With northern communities still in shock over the tragic railtrack deaths of two schoolgirls last week, police are still piecing together evidence in a bid to pinpoint which train it was that killed them so violently, without anyone on board noticing.
The bodies of Lígia Louro, 13, and Inês Rosa, 14, were only discovered on Friday.
As far as investigations can tell, they will have been there since early evening last Wednesday shortly after Inês spoke to her mother on her mobile phone, assuring her that she and Lígia were almost home.
According to reports, the mother “did not believe” Inês and went out looking for her.
As the story slowly came together, it appeared the girls had travelled to Coimbra by train, to meet an older male friend, aged 18.
It is a trip the two kept secret, and one which people who knew them say they cannot understand as neither girl had travelled so far on their own before.
In fact, Inês’ aunt was interviewed on television, saying she wondered whether the story was even true.
Thus the need now for police to troll CCTV images, to try and understand what happened.
Reports suggest the girls were hit by a train travelling at up to 190 km/ hour as they returned from Coimbra after dark.
The reason for their being on the line is still muddled. Correio da Manhã claims they got confused with the train and got out at the wrong stop. They will then have continued on foot along the tracks to Montemor-o-Novo, their hometown, “but got confused again, and ended up going in the direction of Vila Nova de Anços, on the Northern Line”.
“What happened at the moment of tragedy, no one knows for certain”, the paper stresses. All that is clear is that the girls “suffered multiple injuries”: one was “projected against a post”, the other “against a fence”.

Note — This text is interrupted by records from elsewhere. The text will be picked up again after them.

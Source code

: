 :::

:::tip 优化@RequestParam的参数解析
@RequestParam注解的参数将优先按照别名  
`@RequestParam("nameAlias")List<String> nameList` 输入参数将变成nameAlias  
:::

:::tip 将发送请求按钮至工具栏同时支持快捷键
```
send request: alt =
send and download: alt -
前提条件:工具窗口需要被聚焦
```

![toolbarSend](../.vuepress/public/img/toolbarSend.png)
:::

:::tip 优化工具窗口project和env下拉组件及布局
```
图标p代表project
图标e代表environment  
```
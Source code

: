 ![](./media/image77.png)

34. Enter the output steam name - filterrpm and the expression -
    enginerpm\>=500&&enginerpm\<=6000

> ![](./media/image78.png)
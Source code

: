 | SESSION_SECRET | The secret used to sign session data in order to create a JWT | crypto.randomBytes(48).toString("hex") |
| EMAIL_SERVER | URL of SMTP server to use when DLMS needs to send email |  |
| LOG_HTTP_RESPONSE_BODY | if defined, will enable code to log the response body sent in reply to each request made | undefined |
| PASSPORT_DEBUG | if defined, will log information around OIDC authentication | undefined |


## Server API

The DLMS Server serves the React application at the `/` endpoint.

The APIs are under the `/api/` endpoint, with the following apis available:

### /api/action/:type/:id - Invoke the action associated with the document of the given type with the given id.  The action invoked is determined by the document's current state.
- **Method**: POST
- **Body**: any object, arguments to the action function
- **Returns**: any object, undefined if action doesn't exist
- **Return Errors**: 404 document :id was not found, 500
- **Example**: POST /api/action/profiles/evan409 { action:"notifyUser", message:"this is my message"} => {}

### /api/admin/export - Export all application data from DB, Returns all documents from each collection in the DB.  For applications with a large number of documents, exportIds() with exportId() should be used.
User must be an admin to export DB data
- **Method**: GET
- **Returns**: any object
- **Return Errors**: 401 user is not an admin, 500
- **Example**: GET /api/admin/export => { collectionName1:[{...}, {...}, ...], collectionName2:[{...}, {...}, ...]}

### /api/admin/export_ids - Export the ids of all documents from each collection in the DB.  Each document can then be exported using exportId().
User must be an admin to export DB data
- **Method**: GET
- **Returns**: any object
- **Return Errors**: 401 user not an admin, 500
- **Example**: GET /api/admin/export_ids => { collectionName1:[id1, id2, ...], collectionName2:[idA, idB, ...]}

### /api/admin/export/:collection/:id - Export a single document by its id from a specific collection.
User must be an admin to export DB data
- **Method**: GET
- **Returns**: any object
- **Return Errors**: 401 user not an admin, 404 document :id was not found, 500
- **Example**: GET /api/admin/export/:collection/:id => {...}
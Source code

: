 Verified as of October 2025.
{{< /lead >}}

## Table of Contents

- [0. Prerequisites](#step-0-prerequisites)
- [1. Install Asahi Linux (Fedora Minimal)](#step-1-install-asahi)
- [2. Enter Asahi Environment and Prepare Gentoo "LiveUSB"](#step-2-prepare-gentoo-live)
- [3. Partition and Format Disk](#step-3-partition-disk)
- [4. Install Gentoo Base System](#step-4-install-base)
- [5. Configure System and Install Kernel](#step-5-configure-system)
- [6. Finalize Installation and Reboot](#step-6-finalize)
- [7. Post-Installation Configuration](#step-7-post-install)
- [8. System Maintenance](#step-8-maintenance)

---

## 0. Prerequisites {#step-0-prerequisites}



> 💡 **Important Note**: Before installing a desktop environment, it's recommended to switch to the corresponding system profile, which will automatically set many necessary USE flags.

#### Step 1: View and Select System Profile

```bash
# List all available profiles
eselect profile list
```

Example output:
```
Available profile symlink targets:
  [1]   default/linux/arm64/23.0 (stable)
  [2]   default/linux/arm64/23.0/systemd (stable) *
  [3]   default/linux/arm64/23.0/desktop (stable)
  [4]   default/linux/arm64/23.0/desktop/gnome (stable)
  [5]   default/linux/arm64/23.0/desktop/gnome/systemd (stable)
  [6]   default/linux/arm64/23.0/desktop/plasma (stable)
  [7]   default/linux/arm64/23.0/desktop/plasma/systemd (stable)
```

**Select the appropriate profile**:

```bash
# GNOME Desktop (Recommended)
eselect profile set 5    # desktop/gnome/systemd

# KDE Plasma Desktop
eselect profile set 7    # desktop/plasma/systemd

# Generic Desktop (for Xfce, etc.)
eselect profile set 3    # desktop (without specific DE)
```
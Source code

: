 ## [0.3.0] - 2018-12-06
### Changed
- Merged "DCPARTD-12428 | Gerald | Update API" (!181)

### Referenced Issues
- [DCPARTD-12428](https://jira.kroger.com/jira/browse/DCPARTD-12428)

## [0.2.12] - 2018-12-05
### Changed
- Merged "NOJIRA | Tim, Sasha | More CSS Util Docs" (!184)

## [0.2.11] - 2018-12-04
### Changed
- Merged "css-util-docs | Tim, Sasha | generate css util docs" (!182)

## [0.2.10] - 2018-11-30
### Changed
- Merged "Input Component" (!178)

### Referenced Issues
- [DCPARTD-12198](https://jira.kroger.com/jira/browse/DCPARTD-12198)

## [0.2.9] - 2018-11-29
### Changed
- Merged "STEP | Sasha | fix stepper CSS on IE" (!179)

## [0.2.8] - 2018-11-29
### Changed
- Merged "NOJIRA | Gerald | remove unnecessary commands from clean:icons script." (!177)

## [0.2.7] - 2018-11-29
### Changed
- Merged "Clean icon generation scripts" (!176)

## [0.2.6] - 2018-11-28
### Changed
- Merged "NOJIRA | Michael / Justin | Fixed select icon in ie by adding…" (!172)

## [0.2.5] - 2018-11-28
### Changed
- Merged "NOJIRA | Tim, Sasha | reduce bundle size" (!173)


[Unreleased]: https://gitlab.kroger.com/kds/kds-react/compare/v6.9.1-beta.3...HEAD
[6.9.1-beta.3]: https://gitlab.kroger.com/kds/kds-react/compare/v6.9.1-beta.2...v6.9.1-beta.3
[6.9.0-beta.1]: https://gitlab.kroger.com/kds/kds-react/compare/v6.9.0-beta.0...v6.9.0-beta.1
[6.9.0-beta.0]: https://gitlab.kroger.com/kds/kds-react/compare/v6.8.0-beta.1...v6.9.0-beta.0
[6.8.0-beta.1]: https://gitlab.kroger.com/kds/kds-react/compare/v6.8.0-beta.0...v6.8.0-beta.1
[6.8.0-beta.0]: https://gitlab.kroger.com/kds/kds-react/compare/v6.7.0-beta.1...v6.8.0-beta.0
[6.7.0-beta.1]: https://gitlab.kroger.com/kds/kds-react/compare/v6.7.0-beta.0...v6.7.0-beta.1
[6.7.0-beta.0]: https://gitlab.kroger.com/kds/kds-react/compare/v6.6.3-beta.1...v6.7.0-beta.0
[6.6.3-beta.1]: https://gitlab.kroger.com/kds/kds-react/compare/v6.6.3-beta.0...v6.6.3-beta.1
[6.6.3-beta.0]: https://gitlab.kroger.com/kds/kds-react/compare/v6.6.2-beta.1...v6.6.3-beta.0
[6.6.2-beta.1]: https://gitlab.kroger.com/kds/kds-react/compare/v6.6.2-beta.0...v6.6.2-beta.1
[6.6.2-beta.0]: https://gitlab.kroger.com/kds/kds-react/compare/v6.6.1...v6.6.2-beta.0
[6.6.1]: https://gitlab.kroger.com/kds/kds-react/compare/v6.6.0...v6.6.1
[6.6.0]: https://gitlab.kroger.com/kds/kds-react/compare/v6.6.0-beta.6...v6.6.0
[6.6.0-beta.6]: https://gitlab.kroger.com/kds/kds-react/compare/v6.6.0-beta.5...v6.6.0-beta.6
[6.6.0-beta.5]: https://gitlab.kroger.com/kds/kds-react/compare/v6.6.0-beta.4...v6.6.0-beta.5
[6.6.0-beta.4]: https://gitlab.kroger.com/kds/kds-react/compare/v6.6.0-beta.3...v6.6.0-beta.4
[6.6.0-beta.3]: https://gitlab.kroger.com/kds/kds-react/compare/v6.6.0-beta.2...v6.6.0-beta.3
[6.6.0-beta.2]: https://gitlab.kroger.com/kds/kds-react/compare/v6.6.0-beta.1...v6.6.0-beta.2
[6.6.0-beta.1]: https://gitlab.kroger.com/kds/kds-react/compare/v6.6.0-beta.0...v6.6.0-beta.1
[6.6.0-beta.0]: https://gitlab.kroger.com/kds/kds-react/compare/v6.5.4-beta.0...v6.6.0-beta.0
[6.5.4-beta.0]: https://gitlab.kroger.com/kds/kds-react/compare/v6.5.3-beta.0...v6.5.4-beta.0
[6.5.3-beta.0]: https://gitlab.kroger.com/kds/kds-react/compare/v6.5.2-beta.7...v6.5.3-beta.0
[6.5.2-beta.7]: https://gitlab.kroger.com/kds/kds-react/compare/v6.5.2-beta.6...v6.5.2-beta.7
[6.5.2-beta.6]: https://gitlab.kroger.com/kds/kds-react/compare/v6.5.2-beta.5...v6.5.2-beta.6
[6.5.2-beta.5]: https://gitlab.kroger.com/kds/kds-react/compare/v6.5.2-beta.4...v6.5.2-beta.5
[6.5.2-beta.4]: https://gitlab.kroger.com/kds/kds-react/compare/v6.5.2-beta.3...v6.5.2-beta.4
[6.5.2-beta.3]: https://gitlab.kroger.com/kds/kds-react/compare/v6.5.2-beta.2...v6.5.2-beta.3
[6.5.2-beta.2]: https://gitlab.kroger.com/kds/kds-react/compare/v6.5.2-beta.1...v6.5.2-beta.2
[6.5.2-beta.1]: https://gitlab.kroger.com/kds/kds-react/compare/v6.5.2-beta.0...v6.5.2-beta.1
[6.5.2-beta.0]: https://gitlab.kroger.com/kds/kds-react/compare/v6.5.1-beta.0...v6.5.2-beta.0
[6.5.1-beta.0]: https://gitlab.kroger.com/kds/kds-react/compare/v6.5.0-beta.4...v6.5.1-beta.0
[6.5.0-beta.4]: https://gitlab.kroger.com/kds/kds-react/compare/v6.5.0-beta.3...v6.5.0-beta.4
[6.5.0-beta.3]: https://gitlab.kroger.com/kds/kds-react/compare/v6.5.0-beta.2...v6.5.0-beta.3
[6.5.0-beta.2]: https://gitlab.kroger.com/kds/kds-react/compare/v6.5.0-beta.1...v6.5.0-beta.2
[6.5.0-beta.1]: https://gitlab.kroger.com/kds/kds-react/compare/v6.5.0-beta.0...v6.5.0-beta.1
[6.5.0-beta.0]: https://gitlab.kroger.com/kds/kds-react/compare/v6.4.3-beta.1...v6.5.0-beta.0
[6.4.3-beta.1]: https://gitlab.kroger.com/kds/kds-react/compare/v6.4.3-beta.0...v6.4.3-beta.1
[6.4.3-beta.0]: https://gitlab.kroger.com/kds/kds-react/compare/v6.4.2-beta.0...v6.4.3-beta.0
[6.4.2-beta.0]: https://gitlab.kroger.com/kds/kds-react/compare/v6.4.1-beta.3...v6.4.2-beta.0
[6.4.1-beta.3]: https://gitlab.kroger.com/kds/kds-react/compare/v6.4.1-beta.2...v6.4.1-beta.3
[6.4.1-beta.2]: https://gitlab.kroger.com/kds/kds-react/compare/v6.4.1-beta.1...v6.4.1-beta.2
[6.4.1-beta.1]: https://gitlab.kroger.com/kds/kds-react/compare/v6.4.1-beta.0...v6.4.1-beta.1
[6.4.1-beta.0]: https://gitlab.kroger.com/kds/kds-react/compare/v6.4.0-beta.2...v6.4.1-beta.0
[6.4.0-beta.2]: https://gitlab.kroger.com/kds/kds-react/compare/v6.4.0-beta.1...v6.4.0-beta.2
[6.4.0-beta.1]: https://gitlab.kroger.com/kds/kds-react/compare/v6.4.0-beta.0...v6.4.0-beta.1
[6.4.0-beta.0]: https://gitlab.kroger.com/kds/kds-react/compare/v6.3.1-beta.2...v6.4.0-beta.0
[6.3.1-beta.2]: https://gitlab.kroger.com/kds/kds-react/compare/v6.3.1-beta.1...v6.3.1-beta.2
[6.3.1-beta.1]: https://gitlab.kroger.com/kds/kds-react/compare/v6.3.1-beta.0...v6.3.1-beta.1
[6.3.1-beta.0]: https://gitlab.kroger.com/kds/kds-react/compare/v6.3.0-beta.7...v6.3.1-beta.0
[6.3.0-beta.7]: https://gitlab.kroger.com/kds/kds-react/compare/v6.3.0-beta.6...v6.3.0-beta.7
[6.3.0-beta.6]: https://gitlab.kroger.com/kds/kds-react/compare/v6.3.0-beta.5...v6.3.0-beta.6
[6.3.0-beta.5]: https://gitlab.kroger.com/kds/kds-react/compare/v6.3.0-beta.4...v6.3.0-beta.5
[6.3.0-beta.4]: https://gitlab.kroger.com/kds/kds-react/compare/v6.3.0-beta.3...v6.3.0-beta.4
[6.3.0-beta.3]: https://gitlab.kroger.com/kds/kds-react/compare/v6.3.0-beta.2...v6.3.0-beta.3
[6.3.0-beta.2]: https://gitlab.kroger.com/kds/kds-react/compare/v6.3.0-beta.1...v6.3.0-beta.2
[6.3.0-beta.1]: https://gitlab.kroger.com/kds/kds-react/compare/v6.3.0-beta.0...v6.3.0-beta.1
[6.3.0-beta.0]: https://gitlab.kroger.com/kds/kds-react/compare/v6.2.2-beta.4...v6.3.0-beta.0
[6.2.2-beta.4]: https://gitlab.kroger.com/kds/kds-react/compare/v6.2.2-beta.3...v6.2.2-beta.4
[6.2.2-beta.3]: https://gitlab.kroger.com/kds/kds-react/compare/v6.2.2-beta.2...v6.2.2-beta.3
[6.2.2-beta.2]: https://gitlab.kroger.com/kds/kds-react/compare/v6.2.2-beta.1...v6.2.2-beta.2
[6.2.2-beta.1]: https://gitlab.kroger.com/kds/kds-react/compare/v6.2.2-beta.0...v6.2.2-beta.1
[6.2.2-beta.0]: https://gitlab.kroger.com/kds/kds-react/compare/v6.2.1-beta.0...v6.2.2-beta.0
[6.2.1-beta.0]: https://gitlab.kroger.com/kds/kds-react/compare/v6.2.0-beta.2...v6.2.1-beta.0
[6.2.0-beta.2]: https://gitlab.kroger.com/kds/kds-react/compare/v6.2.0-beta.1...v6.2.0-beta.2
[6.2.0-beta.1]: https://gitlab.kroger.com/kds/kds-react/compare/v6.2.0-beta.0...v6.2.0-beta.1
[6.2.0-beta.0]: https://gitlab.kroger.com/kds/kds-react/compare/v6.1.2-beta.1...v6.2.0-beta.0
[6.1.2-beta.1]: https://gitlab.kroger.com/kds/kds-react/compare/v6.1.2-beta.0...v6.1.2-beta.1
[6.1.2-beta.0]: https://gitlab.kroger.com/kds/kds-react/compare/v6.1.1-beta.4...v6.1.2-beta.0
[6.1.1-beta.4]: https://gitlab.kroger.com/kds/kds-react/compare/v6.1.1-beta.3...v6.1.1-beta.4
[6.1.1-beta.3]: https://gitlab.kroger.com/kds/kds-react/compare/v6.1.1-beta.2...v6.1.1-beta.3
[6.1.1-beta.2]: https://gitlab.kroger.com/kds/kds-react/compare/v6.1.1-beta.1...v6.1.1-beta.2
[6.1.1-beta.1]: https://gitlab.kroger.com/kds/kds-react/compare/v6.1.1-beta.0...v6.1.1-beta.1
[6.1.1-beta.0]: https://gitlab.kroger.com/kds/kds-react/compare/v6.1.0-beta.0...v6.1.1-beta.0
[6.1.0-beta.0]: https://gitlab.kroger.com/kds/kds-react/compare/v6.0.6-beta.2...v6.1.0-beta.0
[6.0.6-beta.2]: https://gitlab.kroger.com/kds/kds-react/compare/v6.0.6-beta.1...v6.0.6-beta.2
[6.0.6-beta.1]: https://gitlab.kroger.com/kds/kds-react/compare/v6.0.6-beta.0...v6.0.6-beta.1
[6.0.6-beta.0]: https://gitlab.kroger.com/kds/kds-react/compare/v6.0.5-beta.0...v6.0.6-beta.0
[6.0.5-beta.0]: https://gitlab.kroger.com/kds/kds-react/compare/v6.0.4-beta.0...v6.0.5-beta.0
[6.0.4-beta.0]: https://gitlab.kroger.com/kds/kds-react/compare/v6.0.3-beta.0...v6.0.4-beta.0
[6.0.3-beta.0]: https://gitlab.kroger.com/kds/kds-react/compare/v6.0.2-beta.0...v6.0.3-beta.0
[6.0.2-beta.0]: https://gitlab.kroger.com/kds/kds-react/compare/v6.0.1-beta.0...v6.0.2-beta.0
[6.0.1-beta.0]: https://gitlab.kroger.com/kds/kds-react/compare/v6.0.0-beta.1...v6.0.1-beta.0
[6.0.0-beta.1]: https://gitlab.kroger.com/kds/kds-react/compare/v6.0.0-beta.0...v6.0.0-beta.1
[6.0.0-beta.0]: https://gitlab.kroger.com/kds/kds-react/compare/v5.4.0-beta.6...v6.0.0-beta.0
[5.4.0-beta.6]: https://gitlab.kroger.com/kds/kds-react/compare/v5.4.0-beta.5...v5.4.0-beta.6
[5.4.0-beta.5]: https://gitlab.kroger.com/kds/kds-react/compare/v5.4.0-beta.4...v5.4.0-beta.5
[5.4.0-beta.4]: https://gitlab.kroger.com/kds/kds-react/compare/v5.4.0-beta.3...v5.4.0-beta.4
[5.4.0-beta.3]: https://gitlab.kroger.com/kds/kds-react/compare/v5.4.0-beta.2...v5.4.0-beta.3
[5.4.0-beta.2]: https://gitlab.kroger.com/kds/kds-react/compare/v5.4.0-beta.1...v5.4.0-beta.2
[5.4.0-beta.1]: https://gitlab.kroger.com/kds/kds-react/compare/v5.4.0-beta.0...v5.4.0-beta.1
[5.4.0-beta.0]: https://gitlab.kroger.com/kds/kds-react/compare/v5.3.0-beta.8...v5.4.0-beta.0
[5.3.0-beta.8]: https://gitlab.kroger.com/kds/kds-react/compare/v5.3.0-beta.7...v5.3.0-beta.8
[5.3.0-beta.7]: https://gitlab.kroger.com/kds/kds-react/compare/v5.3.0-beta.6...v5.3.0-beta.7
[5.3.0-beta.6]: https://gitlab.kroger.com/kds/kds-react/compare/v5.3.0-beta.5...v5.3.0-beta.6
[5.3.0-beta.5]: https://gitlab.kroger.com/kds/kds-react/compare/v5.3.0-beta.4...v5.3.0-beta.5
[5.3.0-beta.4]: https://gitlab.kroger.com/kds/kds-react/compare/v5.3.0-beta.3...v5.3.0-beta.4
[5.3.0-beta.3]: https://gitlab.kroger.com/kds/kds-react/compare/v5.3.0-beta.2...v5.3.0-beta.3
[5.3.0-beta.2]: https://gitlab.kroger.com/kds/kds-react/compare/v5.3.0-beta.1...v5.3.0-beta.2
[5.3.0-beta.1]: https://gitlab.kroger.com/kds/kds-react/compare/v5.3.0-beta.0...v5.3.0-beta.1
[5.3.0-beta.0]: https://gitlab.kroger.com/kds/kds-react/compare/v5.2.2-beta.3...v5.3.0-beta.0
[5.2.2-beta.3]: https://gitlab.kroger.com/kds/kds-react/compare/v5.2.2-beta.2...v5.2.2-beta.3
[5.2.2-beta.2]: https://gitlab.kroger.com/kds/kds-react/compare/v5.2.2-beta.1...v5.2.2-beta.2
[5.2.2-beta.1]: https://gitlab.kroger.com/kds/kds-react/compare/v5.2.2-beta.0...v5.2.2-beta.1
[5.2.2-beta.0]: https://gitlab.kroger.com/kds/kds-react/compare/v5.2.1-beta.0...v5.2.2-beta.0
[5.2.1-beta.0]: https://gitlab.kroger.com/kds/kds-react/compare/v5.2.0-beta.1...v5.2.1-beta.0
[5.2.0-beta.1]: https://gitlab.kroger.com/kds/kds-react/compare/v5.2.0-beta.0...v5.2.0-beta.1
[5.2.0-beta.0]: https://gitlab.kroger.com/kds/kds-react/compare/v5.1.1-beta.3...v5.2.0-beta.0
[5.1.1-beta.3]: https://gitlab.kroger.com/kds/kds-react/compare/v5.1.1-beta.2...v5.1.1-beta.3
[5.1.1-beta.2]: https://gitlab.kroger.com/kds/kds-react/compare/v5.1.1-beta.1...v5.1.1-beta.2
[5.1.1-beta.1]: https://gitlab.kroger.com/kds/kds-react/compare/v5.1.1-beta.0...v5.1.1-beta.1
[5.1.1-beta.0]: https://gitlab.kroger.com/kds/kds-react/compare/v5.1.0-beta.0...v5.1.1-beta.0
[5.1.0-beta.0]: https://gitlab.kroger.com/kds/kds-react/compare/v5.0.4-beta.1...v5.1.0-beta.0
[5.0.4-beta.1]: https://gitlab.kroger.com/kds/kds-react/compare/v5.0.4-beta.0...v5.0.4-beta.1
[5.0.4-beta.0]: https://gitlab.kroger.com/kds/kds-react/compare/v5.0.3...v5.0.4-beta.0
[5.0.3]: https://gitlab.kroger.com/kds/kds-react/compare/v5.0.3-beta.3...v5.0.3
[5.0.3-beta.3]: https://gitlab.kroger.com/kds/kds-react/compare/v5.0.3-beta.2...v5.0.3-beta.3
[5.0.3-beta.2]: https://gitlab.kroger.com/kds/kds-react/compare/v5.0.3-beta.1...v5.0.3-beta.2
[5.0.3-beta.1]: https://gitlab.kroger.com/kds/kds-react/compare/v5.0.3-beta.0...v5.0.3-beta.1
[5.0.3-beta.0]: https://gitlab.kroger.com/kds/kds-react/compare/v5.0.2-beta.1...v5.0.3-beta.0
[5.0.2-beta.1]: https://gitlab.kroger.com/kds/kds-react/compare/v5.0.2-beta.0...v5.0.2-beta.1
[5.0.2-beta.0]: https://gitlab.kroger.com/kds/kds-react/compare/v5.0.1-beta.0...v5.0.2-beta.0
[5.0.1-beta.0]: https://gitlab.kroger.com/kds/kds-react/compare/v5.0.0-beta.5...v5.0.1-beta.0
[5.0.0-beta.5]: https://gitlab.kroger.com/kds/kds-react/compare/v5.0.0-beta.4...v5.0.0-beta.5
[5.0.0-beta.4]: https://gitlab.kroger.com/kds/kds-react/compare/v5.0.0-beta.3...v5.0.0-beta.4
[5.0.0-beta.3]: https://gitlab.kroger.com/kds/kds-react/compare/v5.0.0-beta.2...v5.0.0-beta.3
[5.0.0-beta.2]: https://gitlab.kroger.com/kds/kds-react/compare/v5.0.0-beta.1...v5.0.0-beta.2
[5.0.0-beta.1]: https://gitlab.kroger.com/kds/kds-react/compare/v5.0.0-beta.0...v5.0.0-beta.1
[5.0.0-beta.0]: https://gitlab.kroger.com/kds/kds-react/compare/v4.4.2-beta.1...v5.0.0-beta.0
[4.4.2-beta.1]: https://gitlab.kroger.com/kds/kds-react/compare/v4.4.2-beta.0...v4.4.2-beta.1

CM suggests that the children may not have heard the train coming for “various reasons”, one of which involves “listening to music”, another because they “may have had their backs to the train”.
But there are still numerous question marks over the story. On Saturday, for example, CM floated the idea that the girls may not have been hit by a train at all but “projected by the dislocation of air” that resulted from carriages passing as they walked in the dark hoping to reach home.